Leading AI companies like OpenAI, Anthropic, and Google are encountering significant challenges in developing their next-generation AI models. Progress has fallen short of expectations, with models like OpenAI's "Orion" and Anthropic's "Claude 3.5 Opus" failing to meet internal benchmarks, resulting in delayed releases.
Reports from The Information, Bloomberg, and Reuters revealed that while "Orion" surpasses OpenAI's current large language models (LLMs), its performance lacks the dramatic improvement seen between GPT-3.5 and GPT-4. It also shows weakness in specific tasks like programming. Similarly, Google's upcoming Gemini iteration and Anthropic's Claude 3.5 Opus have demonstrated only incremental improvements despite substantial investments in model scaling.
Originally planning to release Claude 3.5 Opus by late 2024, Anthropic has recently removed timeline references from its website.

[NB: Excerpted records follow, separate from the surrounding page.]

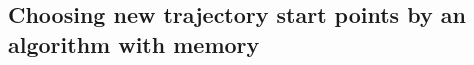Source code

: \subsection{Choosing new trajectory start points by an algorithm with memory}
\label{sub:choosing_new_trajectory_start_points_by_an_algorithm_with_memory}
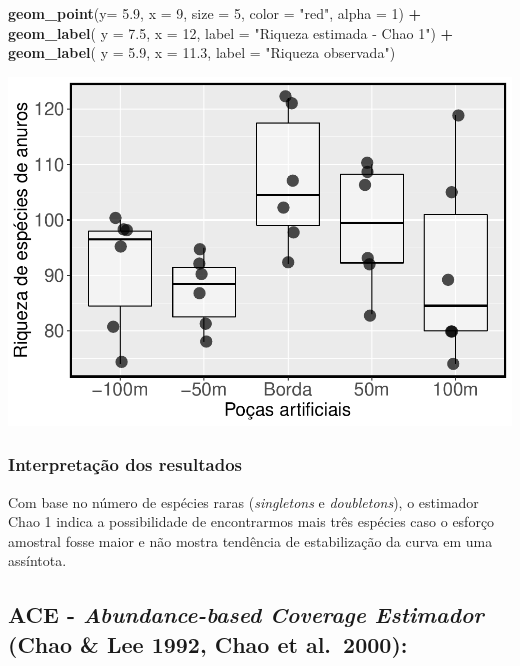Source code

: \documentclass[
]{book}
\newenvironment{Shaded}{\begin{snugshade}}{\end{snugshade}}
\newcommand{\DataTypeTok}[1]{\textcolor[rgb]{0.13,0.29,0.53}{#1}}
\newcommand{\DecValTok}[1]{\textcolor[rgb]{0.00,0.00,0.81}{#1}}
\newcommand{\FloatTok}[1]{\textcolor[rgb]{0.00,0.00,0.81}{#1}}
\newcommand{\KeywordTok}[1]{\textcolor[rgb]{0.13,0.29,0.53}{\textbf{#1}}}
\newcommand{\NormalTok}[1]{#1}
\newcommand{\OperatorTok}[1]{\textcolor[rgb]{0.81,0.36,0.00}{\textbf{#1}}}
\newcommand{\StringTok}[1]{\textcolor[rgb]{0.31,0.60,0.02}{#1}}
\begin{document}
\begin{Shaded}
\begin{Highlighting}[]
\StringTok{  }\KeywordTok{geom_point}\NormalTok{(}\DataTypeTok{y=} \FloatTok{5.9}\NormalTok{, }\DataTypeTok{x =} \DecValTok{9}\NormalTok{, }\DataTypeTok{size =} \DecValTok{5}\NormalTok{, }\DataTypeTok{color =} \StringTok{"red"}\NormalTok{, }\DataTypeTok{alpha =} \DecValTok{1}\NormalTok{) }\OperatorTok{+}\StringTok{ }
\StringTok{  }\KeywordTok{geom_label}\NormalTok{( }\DataTypeTok{y =} \FloatTok{7.5}\NormalTok{, }\DataTypeTok{x =} \DecValTok{12}\NormalTok{, }\DataTypeTok{label =} \StringTok{"Riqueza estimada - Chao 1"}\NormalTok{) }\OperatorTok{+}
\StringTok{  }\KeywordTok{geom_label}\NormalTok{( }\DataTypeTok{y =} \FloatTok{5.9}\NormalTok{, }\DataTypeTok{x =} \FloatTok{11.3}\NormalTok{, }\DataTypeTok{label =} \StringTok{"Riqueza observada"}\NormalTok{)}
\end{Highlighting}
\end{Shaded}

\includegraphics{livro_r_ecologia_files/figure-latex/unnamed-chunk-21-1.pdf}

\hypertarget{interpretauxe7uxe3o-dos-resultados}{%
\subsubsection{Interpretação dos resultados}\label{interpretauxe7uxe3o-dos-resultados}}

Com base no número de espécies raras (\emph{singletons} e \emph{doubletons}), o estimador Chao 1 indica a possibilidade de encontrarmos mais três espécies caso o esforço amostral fosse maior e não mostra tendência de estabilização da curva em uma assíntota.

\hypertarget{ace---abundance-based-coverage-estimador-chao-lee-1992-chao-et-al.-2000}{%
\subsection{\texorpdfstring{ACE - \emph{Abundance-based Coverage Estimador} (Chao \& Lee 1992, Chao et al.~2000):}{ACE - Abundance-based Coverage Estimador (Chao \& Lee 1992, Chao et al.~2000):}}\label{ace---abundance-based-coverage-estimador-chao-lee-1992-chao-et-al.-2000}}
\end{document}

Within the company's model hierarchy--Opus, Sonnet, and Haiku--Opus represents the most powerful version, yet its latest iteration remains unreleased.

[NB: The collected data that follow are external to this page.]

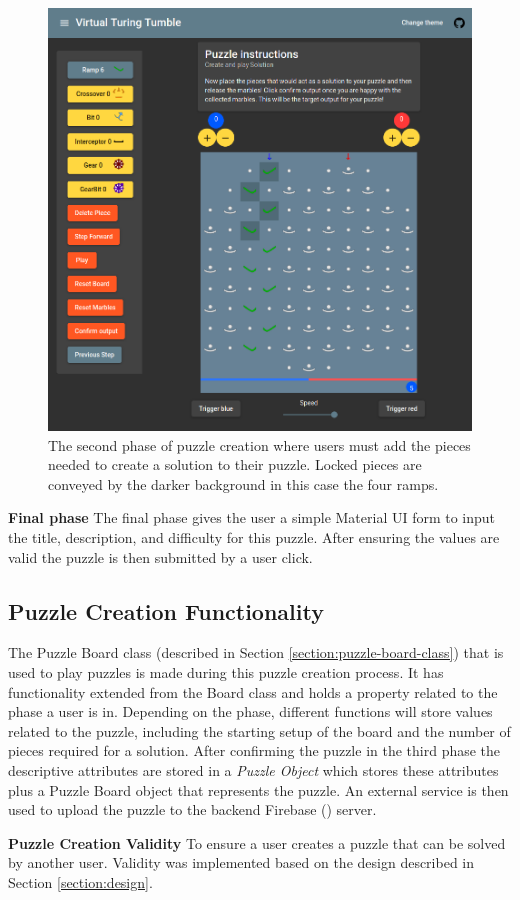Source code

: \documentclass{l4proj}
\begin{document}
\begin{figure}
    \centering
    \includegraphics[width=0.65\linewidth]{images/puzzleCreation.png}
    \caption{The second phase of puzzle creation where users must add the pieces needed to create a solution to their puzzle. Locked pieces are conveyed by the darker background in this case the four ramps.}
    \label{fig:puzzleCreation}
\end{figure}

\textbf{Final phase}
The final phase gives the user a simple Material UI form to input the title, description, and difficulty for this puzzle. After ensuring the values are valid the puzzle is then submitted by a user click.

\subsection{Puzzle Creation Functionality}
\label{section:createPuzzle}
The Puzzle Board class (described in Section \ref{section:puzzle-board-class}) that is used to play puzzles is made during this puzzle creation process. It has functionality extended from the Board class and holds a property related to the phase a user is in. Depending on the phase, different functions will store values related to the puzzle, including the starting setup of the board and the number of pieces required for a solution. After confirming the puzzle in the third phase the descriptive attributes are stored in a \emph{Puzzle Object} which stores these attributes plus a Puzzle Board object that represents the puzzle. An external service is then used to upload the puzzle to the backend Firebase (\cite{firebase}) server.

\textbf{Puzzle Creation Validity}
To ensure a user creates a puzzle that can be solved by another user. Validity was implemented based on the design described in Section \ref{section:design}.
\end{document}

Scaling law loses momentum
For years, AI development has relied on the Scaling Law, proposed by OpenAI in 2020, which correlates performance improvements with increased model parameters, training data, and computational resources. However, recent trends indicate diminishing returns, as marginal performance gains no longer justify the enormous costs of scaling.

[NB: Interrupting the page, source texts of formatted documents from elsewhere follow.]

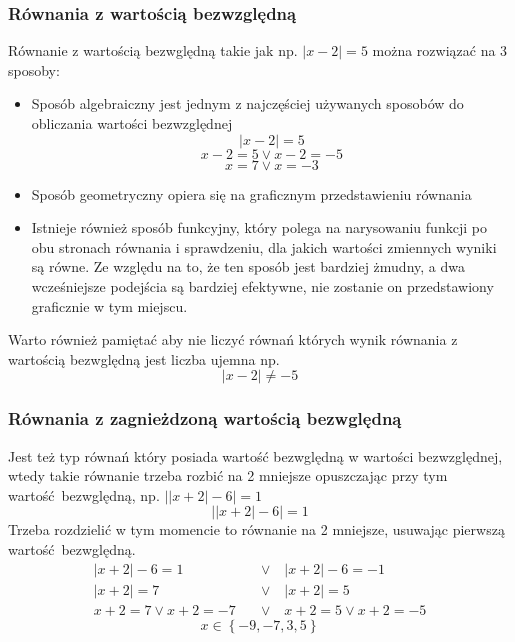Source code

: \documentclass[12pt, a4paper]{article}
\begin{document}
\subsubsection*{Równania z wartością bezwzględną}
Równanie z wartością bezwględną takie jak np. $\left|x-2\right|=5$ można rozwiązać na 3 sposoby:
\begin{itemize}
  \item Sposób algebraiczny jest jednym z najczęściej używanych sposobów do obliczania wartości bezwzględnej
      $$\left|x-2\right|=5$$
      $$x-2=5 \vee x-2=-5$$
      $$x=7\vee x=-3$$
  \item Sposób geometryczny opiera się na graficznym przedstawieniu równania
    \begin{center}
    \end{center}
  \item Istnieje również sposób funkcyjny, który polega na narysowaniu funkcji po
        obu stronach równania i sprawdzeniu, dla jakich wartości zmiennych wyniki są
        równe. Ze względu na to, że ten sposób jest bardziej żmudny, a dwa wcześniejsze
        podejścia są bardziej efektywne, nie zostanie on przedstawiony graficznie w tym miejscu.
\end{itemize}
Warto również pamiętać aby nie liczyć równań których wynik równania z wartością bezwględną jest liczba ujemna np.
$$\left|x-2\right|\neq-5$$


\subsubsection*{Równania z zagnieżdzoną wartością bezwględną}
Jest też typ równań który posiada wartość bezwględną w wartości bezwzględnej,
wtedy takie równanie trzeba rozbić na 2 mniejsze opuszczając przy tym
wartość bezwględną, np. $\left|\left|x+2\right|-6\right| = 1$
$$\left|\left|x+2\right|-6\right|=1$$
Trzeba rozdzielić w tym momencie to równanie na 2 mniejsze, usuwając pierwszą wartość bezwględną.
\begin{align*}
\left|x+2\right|-6=1 \quad & \vee \quad \left|x+2\right|-6=-1 \\
\left|x+2\right|=7 \quad & \vee \quad \left|x+2\right|=5 \\
x+2=7 \vee x+2=-7 \hspace{1em} & \vee \hspace{1em} x+2=5 \vee x+2=-5
\end{align*}
$$x \in \left\{ -9, -7, 3, 5\right\}$$
\end{document}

Ilya Sutskever, OpenAI co-founder and CEO of startup SSI, who once championed the Scaling Law, now acknowledges its benefits have plateaued. He noted, "The 2010s were the era of model scaling. Today, everyone is searching for the next miracle." Additionally, Hugging Face scientist Margaret Mitchell suggests that building versatile AI models may require fundamentally new approaches.
However, Microsoft CTO Kevin Scott maintains that the Scaling Law remains crucial for advancing LLMs. He anticipates a shift from model training to inference optimization, enabling broader applications and better cost efficiency.
New frontiers emerge
Anthropic CEO Dario Amodei views the Scaling Law as an empirical guideline rather than a universal rule, stating, "I'm betting on it to continue, but I'm not entirely sure." Bill Gates predicts the law's relevance will persist for several years but emphasizes advancing AI metacognition--human-like thinking and planning--as the next frontier. Gates anticipates breakthroughs in metacognition by 2025, enabling AI to "step back and think" for improved accuracy and decision-making.
These scaling limitations have driven companies to explore alternative strategies. OpenAI has established "Foundations Teams" to optimize inference stages, introducing techniques like "test-time compute." This enables LLMs to simulate multi-step reasoning in real-time, significantly improving performance in logic-driven tasks. OpenAI scientist Noam Brown notes that allowing AI 20 seconds to "think" during a task can match the performance gains from a 100,000-fold increase in model size or training time.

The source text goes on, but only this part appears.